January 24, 2026 | Read online
You're Solving the Wrong Sales Problem
by Kevin 'KD' Dorsey
Alright y’all, let’s talk about something I see every single week when I’m in leadership sessions with CROs, VPs, and frontline managers. Pipeline feels soft. Forecasts feel shaky. Reps are busy as hell, calendars are packed, Slack is popping… and yet the numbers aren’t moving. And without fail, leadership jumps to the same conclusions: we need a better strategy, we need better reps, we need a new playbook. Cool story. That’s not the problem.
The real problem most teams won’t admit
The real issue — and this comes straight out of one of my most-used teaching sessions on issue diagnosis and metric-based leadership — is that most teams don’t actually know what to fix. And even when they do, they can’t get it executed consistently. Because here’s the truth most orgs don’t want to hear: you cannot change results. Results are already in the past. You can only change what causes the results. And right now, most teams are guessing at the cause.
Outcomes aren’t problems — they’re symptoms
In almost every workshop I run, I ask leaders one question that sounds simple but exposes everything: “What’s the problem?” And the answers are always outcomes. Revenue is down. Quota attainment is low. Pipeline coverage isn’t there. But that’s not the problem — that’s just what hurts.
Saying “revenue is down” is like going to the doctor and saying, “My knee hurts,” and stopping there. Cool… but why does it hurt? Is it inflammation? A torn ligament? Years of bad mechanics finally catching up to you? Because if you don’t diagnose the real issue, the prescription doesn’t matter. You’re just guessing. And that constant guessing is exactly where most sales orgs stall out.
Yes, sales is a numbers game (just not the way you think)
This is where people love to push back and say, “KD, sales isn’t a numbers game — it’s about quality.” Nah. Sales is absolutely a numbers game. It just happens to be a numbers game with behaviors behind the numbers.
Every metric you’re staring at is being driven by a behavior, a process, or a skill. Low close rate? Something is breaking in discovery, deal management, or follow-up. Low pipeline? Activity is off, targeting is wrong, or execution is inconsistent. Missed forecast? That’s not a forecasting problem — that’s a visibility and execution problem. This is why I hammer this point home in my sessions: great leaders don’t just look at data. Great leaders know how to change the data.
The execution gap nobody wants to own
Here’s the trap most teams fall into. They actually do know their numbers. They’ve got dashboards. CRM reports. Spreadsheets duct-taped together. Slack threads arguing about whose data is right.
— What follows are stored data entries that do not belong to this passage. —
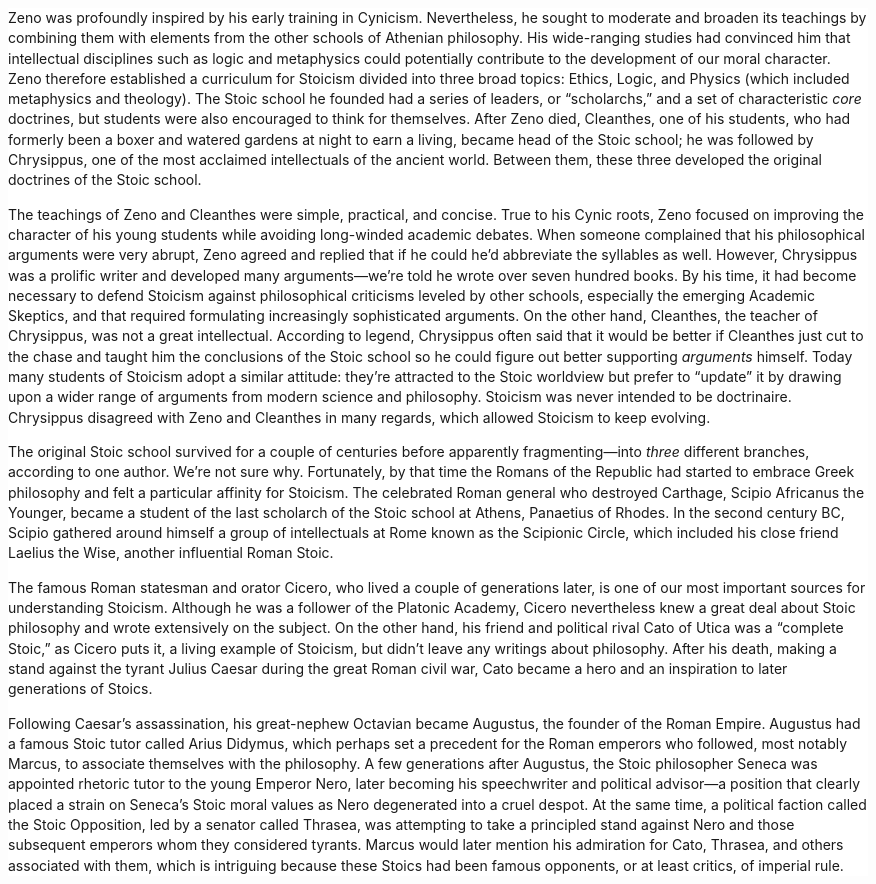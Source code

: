 Zeno was profoundly inspired by his early training in Cynicism. Nevertheless, he sought to moderate and broaden its teachings by combining them with elements from the other schools of Athenian philosophy. His wide-ranging studies had convinced him that intellectual disciplines such as logic and metaphysics could potentially contribute to the development of our moral character. Zeno therefore established a curriculum for Stoicism divided into three broad topics: Ethics, Logic, and Physics \(which included metaphysics and theology\). The Stoic school he founded had a series of leaders, or “scholarchs,” and a set of characteristic *core* doctrines, but students were also encouraged to think for themselves. After Zeno died, Cleanthes, one of his students, who had formerly been a boxer and watered gardens at night to earn a living, became head of the Stoic school; he was followed by Chrysippus, one of the most acclaimed intellectuals of the ancient world. Between them, these three developed the original doctrines of the Stoic school.

The teachings of Zeno and Cleanthes were simple, practical, and concise. True to his Cynic roots, Zeno focused on improving the character of his young students while avoiding long-winded academic debates. When someone complained that his philosophical arguments were very abrupt, Zeno agreed and replied that if he could he’d abbreviate the syllables as well. However, Chrysippus was a prolific writer and developed many arguments—we’re told he wrote over seven hundred books. By his time, it had become necessary to defend Stoicism against philosophical criticisms leveled by other schools, especially the emerging Academic Skeptics, and that required formulating increasingly sophisticated arguments. On the other hand, Cleanthes, the teacher of Chrysippus, was not a great intellectual. According to legend, Chrysippus often said that it would be better if Cleanthes just cut to the chase and taught him the conclusions of the Stoic school so he could figure out better supporting *arguments* himself. Today many students of Stoicism adopt a similar attitude: they’re attracted to the Stoic worldview but prefer to “update” it by drawing upon a wider range of arguments from modern science and philosophy. Stoicism was never intended to be doctrinaire. Chrysippus disagreed with Zeno and Cleanthes in many regards, which allowed Stoicism to keep evolving.

The original Stoic school survived for a couple of centuries before apparently fragmenting—into *three* different branches, according to one author. We’re not sure why. Fortunately, by that time the Romans of the Republic had started to embrace Greek philosophy and felt a particular affinity for Stoicism. The celebrated Roman general who destroyed Carthage, Scipio Africanus the Younger, became a student of the last scholarch of the Stoic school at Athens, Panaetius of Rhodes. In the second century BC, Scipio gathered around himself a group of intellectuals at Rome known as the Scipionic Circle, which included his close friend Laelius the Wise, another influential Roman Stoic.

The famous Roman statesman and orator Cicero, who lived a couple of generations later, is one of our most important sources for understanding Stoicism. Although he was a follower of the Platonic Academy, Cicero nevertheless knew a great deal about Stoic philosophy and wrote extensively on the subject. On the other hand, his friend and political rival Cato of Utica was a “complete Stoic,” as Cicero puts it, a living example of Stoicism, but didn’t leave any writings about philosophy. After his death, making a stand against the tyrant Julius Caesar during the great Roman civil war, Cato became a hero and an inspiration to later generations of Stoics.

Following Caesar’s assassination, his great-nephew Octavian became Augustus, the founder of the Roman Empire. Augustus had a famous Stoic tutor called Arius Didymus, which perhaps set a precedent for the Roman emperors who followed, most notably Marcus, to associate themselves with the philosophy. A few generations after Augustus, the Stoic philosopher Seneca was appointed rhetoric tutor to the young Emperor Nero, later becoming his speechwriter and political advisor—a position that clearly placed a strain on Seneca’s Stoic moral values as Nero degenerated into a cruel despot. At the same time, a political faction called the Stoic Opposition, led by a senator called Thrasea, was attempting to take a principled stand against Nero and those subsequent emperors whom they considered tyrants. Marcus would later mention his admiration for Cato, Thrasea, and others associated with them, which is intriguing because these Stoics had been famous opponents, or at least critics, of imperial rule.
And yet… nothing changes.
Why? Because insight without execution is just trivia. Leaders see the problem. Reps agree there’s a problem. Everyone talks about the problem. But nobody actually changes how the work gets done day to day. That gap — between knowing and doing — is the execution gap. And that’s where systems quietly break down.
What high-performing teams do differently
When teams actually turn this around, a few things are always true. First, they can show a real, mathematical path to quota. No vibes. No hope. No “stretch goals.” They know exactly how many deals are needed, how many opportunities that requires, what level of activity feeds that, and how much time it actually takes. If you can’t math your way to quota, you’re setting your people up to fail.
Second, they diagnose before they prescribe. They don’t just yell “do more dials.” They ask where the drop-off is, why it’s happening, and which behavior needs to change right now — not someday.
And third, execution happens inside the workflow. Not in slides. Not in meetings. Not in post-mortems. Execution happens where reps actually work. And this is where most tech stacks fall apart.
Why most sales tools don’t fix execution
Most sales tools are great at telling you what already happened. They’ll show you the deal stalled. The account is at risk. Pipeline coverage is light. Cool. Too late.
What teams actually need is context, prioritization, and action — all in one place. That’s why I’ve been paying attention to how teams are using ZoomInfo GTM Workspace. Not as just another tool, but as an execution layer that lives where the work actually happens.
Where ZoomInfo GTM Workspace actually helps
From a leadership lens, a few things matter here. One workspace instead of twelve tabs means reps aren’t bouncing between CRM, spreadsheets, notes, and LinkedIn all day long — which reduces friction and increases follow-through. When CRM data is paired with real account and buyer intelligence, reps stop guessing who to prioritize, where risk actually lives, and which deals deserve attention right now.
And day-one impact matters more than ever. If a tool doesn’t change behavior immediately, it won’t stick. Add in AI that actually executes the work — not just suggests it — and that’s how execution scales.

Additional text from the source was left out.